Arc’s if

Arc has been released for less than one week, and already it’s been flamed to death on the Internet. I read the tutorial during the week and found nothing interesting about it, except maybe treating container structures (lists, alists, tables) as functions.

Tonight, I decided to play around with Arc. I started implementing solutions to the 99 Lisp Problems in both Scheme and Arc. For the first few problems, the solution are almost identical, so there’s not much to talk about there. However, once I got to the problems that required a case analysis, the new structure of if (Arc’s equivalent of COND), I found something that I deeply disliked.

Here’s the solution to the 8th problem (compress) in Scheme and Arc:

; Scheme
(define (compress l)
  (cond ((null? l) '())
        ((null? (cdr l)) l)
        ((equal? (car l) (cadr l)) (compress (cdr l)))
        (else (cons (car l) (compress (cdr l))))))

; Arc
(def compress (l)
  (if (no l) nil
      (no (cdr l)) l
      (is (car l) (cadr l)) (compress (cdr l))
      (cons (car l) (compress (cdr l)))))

The difference is the following: Scheme’s cond puts each case into parentheses and the default case uses the else keyword, so the syntax is (cond (predicate-1 statements-1) (predicate-2 statements-2) ... (else statements-else)). There are two advantages to this syntax:

  1. Because of the presence of the else keyword, everything at this indent level is a condition, a predicate. So it’s easy to scan down to see what the conditions are. In the case of compress, I can easily see that the cases are if l is empty, if the cdr of l is empty, if the car and the cadr or l are equal and all other cases. Just a quick glance is necessary to identify those, because the indentation tells me.
  2. Because a predicate and its statements are enclosed together in parentheses, when you close the parens with an editor that does parens-matching, it’s easy to know when to stop closing parens: when the one at the beginning of the line flashes.
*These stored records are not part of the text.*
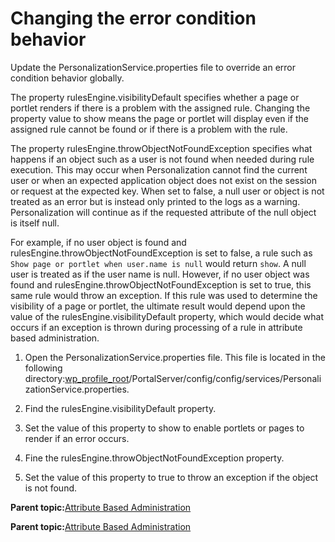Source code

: # Changing the error condition behavior

Update the PersonalizationService.properties file to override an error condition behavior globally.

The property rulesEngine.visibilityDefault specifies whether a page or portlet renders if there is a problem with the assigned rule. Changing the property value to show means the page or portlet will display even if the assigned rule cannot be found or if there is a problem with the rule.

The property rulesEngine.throwObjectNotFoundException specifies what happens if an object such as a user is not found when needed during rule execution. This may occur when Personalization cannot find the current user or when an expected application object does not exist on the session or request at the expected key. When set to false, a null user or object is not treated as an error but is instead only printed to the logs as a warning. Personalization will continue as if the requested attribute of the null object is itself null.

For example, if no user object is found and rulesEngine.throwObjectNotFoundException is set to false, a rule such as `Show page or portlet when user.name is null` would return `show`. A null user is treated as if the user name is null. However, if no user object was found and rulesEngine.throwObjectNotFoundException is set to true, this same rule would throw an exception. If this rule was used to determine the visibility of a page or portlet, the ultimate result would depend upon the value of the rulesEngine.visibilityDefault property, which would decide what occurs if an exception is thrown during processing of a rule in attribute based administration.

1.  Open the PersonalizationService.properties file. This file is located in the following directory:[wp\_profile\_root](../reference/wpsdirstr.md#wp_profile_root)/PortalServer/config/config/services/PersonalizationService.properties.

2.  Find the rulesEngine.visibilityDefault property.

3.  Set the value of this property to show to enable portlets or pages to render if an error occurs.

4.  Fine the rulesEngine.throwObjectNotFoundException property.

5.  Set the value of this property to true to throw an exception if the object is not found.


**Parent topic:**[Attribute Based Administration](../pzn/pzn_attadm.md)

**Parent topic:**[Attribute Based Administration](../pzn/pzn_attadm.md)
In an attempt to make programs shorter, Paul Graham decided that the extra parentheses and the else keyword were too much. So he removed both. The absence of the enclosing parentheses had the consequence that I always closed one parentheses too many. But the more important problem is that the indentation of the last statement is the same as the predicates, so I can’t just tell by glancing at the code if it’s the statement of the default case or if it’s another condition.

In the tutorial, Paul Graham aligns his example very nicely:

(if a b
    c d

That’s nice in theory, but in practice, my editor doesn’t automatically align those. I could put it like this manually:

(def compress (l)
  (if (no l)       nil
      (no (cdr l)) l
      (is (car l)  (cadr l)) (compress (cdr l))
                   (cons (car l) (compress (cdr l)))))

But it’s annoying to do all the time.

More on my impressions of Arc as I feel like writing them.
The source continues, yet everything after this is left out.